Your instructions: Start to finish, reproduce the records below with nothing missing.

■ ■ ■ ■

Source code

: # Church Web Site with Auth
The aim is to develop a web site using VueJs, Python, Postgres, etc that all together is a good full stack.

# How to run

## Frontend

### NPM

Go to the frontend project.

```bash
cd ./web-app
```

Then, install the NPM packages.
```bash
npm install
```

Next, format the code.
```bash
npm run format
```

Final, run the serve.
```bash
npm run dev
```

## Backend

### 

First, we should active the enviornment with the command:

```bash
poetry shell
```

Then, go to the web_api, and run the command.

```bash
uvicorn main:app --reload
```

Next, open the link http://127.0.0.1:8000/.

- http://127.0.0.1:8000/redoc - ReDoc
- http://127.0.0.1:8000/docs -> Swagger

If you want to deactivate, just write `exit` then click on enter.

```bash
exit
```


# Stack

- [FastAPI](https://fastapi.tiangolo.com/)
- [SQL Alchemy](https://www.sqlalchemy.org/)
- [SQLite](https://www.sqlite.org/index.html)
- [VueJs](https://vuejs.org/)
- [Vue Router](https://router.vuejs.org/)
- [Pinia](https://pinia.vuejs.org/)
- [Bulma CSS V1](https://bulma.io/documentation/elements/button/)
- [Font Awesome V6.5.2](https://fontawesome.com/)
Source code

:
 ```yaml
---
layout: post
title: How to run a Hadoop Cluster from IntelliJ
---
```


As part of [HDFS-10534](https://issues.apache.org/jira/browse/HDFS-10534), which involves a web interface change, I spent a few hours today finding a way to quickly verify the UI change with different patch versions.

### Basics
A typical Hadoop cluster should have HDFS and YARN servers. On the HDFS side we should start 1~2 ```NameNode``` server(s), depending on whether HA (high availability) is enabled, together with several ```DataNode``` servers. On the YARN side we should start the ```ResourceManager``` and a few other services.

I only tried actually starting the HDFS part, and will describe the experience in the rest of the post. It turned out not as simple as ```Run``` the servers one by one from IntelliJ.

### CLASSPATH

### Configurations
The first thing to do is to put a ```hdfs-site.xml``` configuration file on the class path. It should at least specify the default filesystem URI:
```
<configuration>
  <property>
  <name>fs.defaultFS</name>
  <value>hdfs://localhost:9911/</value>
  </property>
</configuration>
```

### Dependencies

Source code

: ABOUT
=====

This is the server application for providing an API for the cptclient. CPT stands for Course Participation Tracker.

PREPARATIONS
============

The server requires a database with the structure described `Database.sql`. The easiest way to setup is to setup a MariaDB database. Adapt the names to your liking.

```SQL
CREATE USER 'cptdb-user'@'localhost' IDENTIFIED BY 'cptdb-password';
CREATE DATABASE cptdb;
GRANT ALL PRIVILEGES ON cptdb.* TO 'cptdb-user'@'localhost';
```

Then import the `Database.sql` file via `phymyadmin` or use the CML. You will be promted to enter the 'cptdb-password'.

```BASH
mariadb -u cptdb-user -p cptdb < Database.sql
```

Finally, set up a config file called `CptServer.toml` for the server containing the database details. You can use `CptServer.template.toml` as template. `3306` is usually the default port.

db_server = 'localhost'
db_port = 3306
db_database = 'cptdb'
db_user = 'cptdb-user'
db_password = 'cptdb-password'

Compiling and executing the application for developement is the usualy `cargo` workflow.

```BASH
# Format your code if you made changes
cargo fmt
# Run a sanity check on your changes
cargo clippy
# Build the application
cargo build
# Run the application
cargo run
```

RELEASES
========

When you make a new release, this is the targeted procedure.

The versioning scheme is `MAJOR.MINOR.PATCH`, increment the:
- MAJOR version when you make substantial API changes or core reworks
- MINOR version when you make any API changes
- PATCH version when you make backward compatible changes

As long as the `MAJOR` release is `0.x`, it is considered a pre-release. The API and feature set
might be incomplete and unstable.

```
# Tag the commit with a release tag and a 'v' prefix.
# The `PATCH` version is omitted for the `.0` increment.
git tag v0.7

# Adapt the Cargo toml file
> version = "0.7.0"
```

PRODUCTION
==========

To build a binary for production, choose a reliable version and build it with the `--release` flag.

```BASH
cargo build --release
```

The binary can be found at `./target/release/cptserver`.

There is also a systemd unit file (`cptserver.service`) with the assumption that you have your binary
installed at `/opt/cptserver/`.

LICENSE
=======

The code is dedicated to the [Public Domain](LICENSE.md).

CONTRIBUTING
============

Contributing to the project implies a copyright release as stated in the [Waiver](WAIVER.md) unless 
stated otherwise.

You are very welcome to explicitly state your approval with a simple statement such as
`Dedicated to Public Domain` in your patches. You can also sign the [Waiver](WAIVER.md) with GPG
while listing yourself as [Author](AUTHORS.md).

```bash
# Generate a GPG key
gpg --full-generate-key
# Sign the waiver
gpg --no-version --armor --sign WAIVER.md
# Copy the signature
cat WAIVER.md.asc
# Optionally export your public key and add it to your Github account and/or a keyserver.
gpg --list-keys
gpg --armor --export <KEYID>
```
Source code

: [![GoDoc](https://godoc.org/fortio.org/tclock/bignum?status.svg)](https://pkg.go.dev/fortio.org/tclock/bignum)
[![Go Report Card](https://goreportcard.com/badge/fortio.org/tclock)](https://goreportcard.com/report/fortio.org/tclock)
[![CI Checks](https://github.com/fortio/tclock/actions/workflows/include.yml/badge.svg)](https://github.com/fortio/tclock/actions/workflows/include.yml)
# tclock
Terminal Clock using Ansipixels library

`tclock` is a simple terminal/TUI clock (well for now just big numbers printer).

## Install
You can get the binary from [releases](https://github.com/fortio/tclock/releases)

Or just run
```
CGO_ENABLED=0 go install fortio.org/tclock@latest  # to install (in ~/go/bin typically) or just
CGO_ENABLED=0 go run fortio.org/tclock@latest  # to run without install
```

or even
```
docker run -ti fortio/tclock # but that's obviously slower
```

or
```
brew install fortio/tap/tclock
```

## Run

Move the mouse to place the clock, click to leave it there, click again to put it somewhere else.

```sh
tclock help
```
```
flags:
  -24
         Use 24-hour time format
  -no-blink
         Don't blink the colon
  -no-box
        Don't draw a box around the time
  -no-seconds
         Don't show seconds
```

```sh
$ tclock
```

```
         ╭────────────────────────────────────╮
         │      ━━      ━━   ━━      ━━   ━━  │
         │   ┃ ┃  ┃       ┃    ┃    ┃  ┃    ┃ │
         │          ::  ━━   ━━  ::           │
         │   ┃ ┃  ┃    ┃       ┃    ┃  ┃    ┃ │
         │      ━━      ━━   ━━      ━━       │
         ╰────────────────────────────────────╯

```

■ ■ ■ ■

Solution:
Source code

: # Church Web Site with Auth
The aim is to develop a web site using VueJs, Python, Postgres, etc that all together is a good full stack.

# How to run

## Frontend

### NPM

Go to the frontend project.

```bash
cd ./web-app
```

Then, install the NPM packages.
```bash
npm install
```

Next, format the code.
```bash
npm run format
```

Final, run the serve.
```bash
npm run dev
```

## Backend

### 

First, we should active the enviornment with the command:

```bash
poetry shell
```

Then, go to the web_api, and run the command.

```bash
uvicorn main:app --reload
```

Next, open the link http://127.0.0.1:8000/.

- http://127.0.0.1:8000/redoc - ReDoc
- http://127.0.0.1:8000/docs -> Swagger

If you want to deactivate, just write `exit` then click on enter.

```bash
exit
```


# Stack

- [FastAPI](https://fastapi.tiangolo.com/)
- [SQL Alchemy](https://www.sqlalchemy.org/)
- [SQLite](https://www.sqlite.org/index.html)
- [VueJs](https://vuejs.org/)
- [Vue Router](https://router.vuejs.org/)
- [Pinia](https://pinia.vuejs.org/)
- [Bulma CSS V1](https://bulma.io/documentation/elements/button/)
- [Font Awesome V6.5.2](https://fontawesome.com/)
Source code

:
 ```yaml
---
layout: post
title: How to run a Hadoop Cluster from IntelliJ
---
```


As part of [HDFS-10534](https://issues.apache.org/jira/browse/HDFS-10534), which involves a web interface change, I spent a few hours today finding a way to quickly verify the UI change with different patch versions.

### Basics
A typical Hadoop cluster should have HDFS and YARN servers. On the HDFS side we should start 1~2 ```NameNode``` server(s), depending on whether HA (high availability) is enabled, together with several ```DataNode``` servers. On the YARN side we should start the ```ResourceManager``` and a few other services.

I only tried actually starting the HDFS part, and will describe the experience in the rest of the post. It turned out not as simple as ```Run``` the servers one by one from IntelliJ.

### CLASSPATH

### Configurations
The first thing to do is to put a ```hdfs-site.xml``` configuration file on the class path. It should at least specify the default filesystem URI:
```
<configuration>
  <property>
  <name>fs.defaultFS</name>
  <value>hdfs://localhost:9911/</value>
  </property>
</configuration>
```

### Dependencies

Source code

: ABOUT
=====

This is the server application for providing an API for the cptclient. CPT stands for Course Participation Tracker.

PREPARATIONS
============

The server requires a database with the structure described `Database.sql`. The easiest way to setup is to setup a MariaDB database. Adapt the names to your liking.

```SQL
CREATE USER 'cptdb-user'@'localhost' IDENTIFIED BY 'cptdb-password';
CREATE DATABASE cptdb;
GRANT ALL PRIVILEGES ON cptdb.* TO 'cptdb-user'@'localhost';
```

Then import the `Database.sql` file via `phymyadmin` or use the CML. You will be promted to enter the 'cptdb-password'.

```BASH
mariadb -u cptdb-user -p cptdb < Database.sql
```

Finally, set up a config file called `CptServer.toml` for the server containing the database details. You can use `CptServer.template.toml` as template. `3306` is usually the default port.

db_server = 'localhost'
db_port = 3306
db_database = 'cptdb'
db_user = 'cptdb-user'
db_password = 'cptdb-password'

Compiling and executing the application for developement is the usualy `cargo` workflow.

```BASH
# Format your code if you made changes
cargo fmt
# Run a sanity check on your changes
cargo clippy
# Build the application
cargo build
# Run the application
cargo run
```

RELEASES
========

When you make a new release, this is the targeted procedure.

The versioning scheme is `MAJOR.MINOR.PATCH`, increment the:
- MAJOR version when you make substantial API changes or core reworks
- MINOR version when you make any API changes
- PATCH version when you make backward compatible changes

As long as the `MAJOR` release is `0.x`, it is considered a pre-release. The API and feature set
might be incomplete and unstable.

```
# Tag the commit with a release tag and a 'v' prefix.
# The `PATCH` version is omitted for the `.0` increment.
git tag v0.7

# Adapt the Cargo toml file
> version = "0.7.0"
```

PRODUCTION
==========

To build a binary for production, choose a reliable version and build it with the `--release` flag.

```BASH
cargo build --release
```

The binary can be found at `./target/release/cptserver`.

There is also a systemd unit file (`cptserver.service`) with the assumption that you have your binary
installed at `/opt/cptserver/`.

LICENSE
=======

The code is dedicated to the [Public Domain](LICENSE.md).

CONTRIBUTING
============

Contributing to the project implies a copyright release as stated in the [Waiver](WAIVER.md) unless 
stated otherwise.

You are very welcome to explicitly state your approval with a simple statement such as
`Dedicated to Public Domain` in your patches. You can also sign the [Waiver](WAIVER.md) with GPG
while listing yourself as [Author](AUTHORS.md).

```bash
# Generate a GPG key
gpg --full-generate-key
# Sign the waiver
gpg --no-version --armor --sign WAIVER.md
# Copy the signature
cat WAIVER.md.asc
# Optionally export your public key and add it to your Github account and/or a keyserver.
gpg --list-keys
gpg --armor --export <KEYID>
```
Source code

: [![GoDoc](https://godoc.org/fortio.org/tclock/bignum?status.svg)](https://pkg.go.dev/fortio.org/tclock/bignum)
[![Go Report Card](https://goreportcard.com/badge/fortio.org/tclock)](https://goreportcard.com/report/fortio.org/tclock)
[![CI Checks](https://github.com/fortio/tclock/actions/workflows/include.yml/badge.svg)](https://github.com/fortio/tclock/actions/workflows/include.yml)
# tclock
Terminal Clock using Ansipixels library

`tclock` is a simple terminal/TUI clock (well for now just big numbers printer).

## Install
You can get the binary from [releases](https://github.com/fortio/tclock/releases)

Or just run
```
CGO_ENABLED=0 go install fortio.org/tclock@latest  # to install (in ~/go/bin typically) or just
CGO_ENABLED=0 go run fortio.org/tclock@latest  # to run without install
```

or even
```
docker run -ti fortio/tclock # but that's obviously slower
```

or
```
brew install fortio/tap/tclock
```

## Run

Move the mouse to place the clock, click to leave it there, click again to put it somewhere else.

```sh
tclock help
```
```
flags:
  -24
         Use 24-hour time format
  -no-blink
         Don't blink the colon
  -no-box
        Don't draw a box around the time
  -no-seconds
         Don't show seconds
```

```sh
$ tclock
```

```
         ╭────────────────────────────────────╮
         │      ━━      ━━   ━━      ━━   ━━  │
         │   ┃ ┃  ┃       ┃    ┃    ┃  ┃    ┃ │
         │          ::  ━━   ━━  ::           │
         │   ┃ ┃  ┃    ┃       ┃    ┃  ┃    ┃ │
         │      ━━      ━━   ━━      ━━       │
         ╰────────────────────────────────────╯

```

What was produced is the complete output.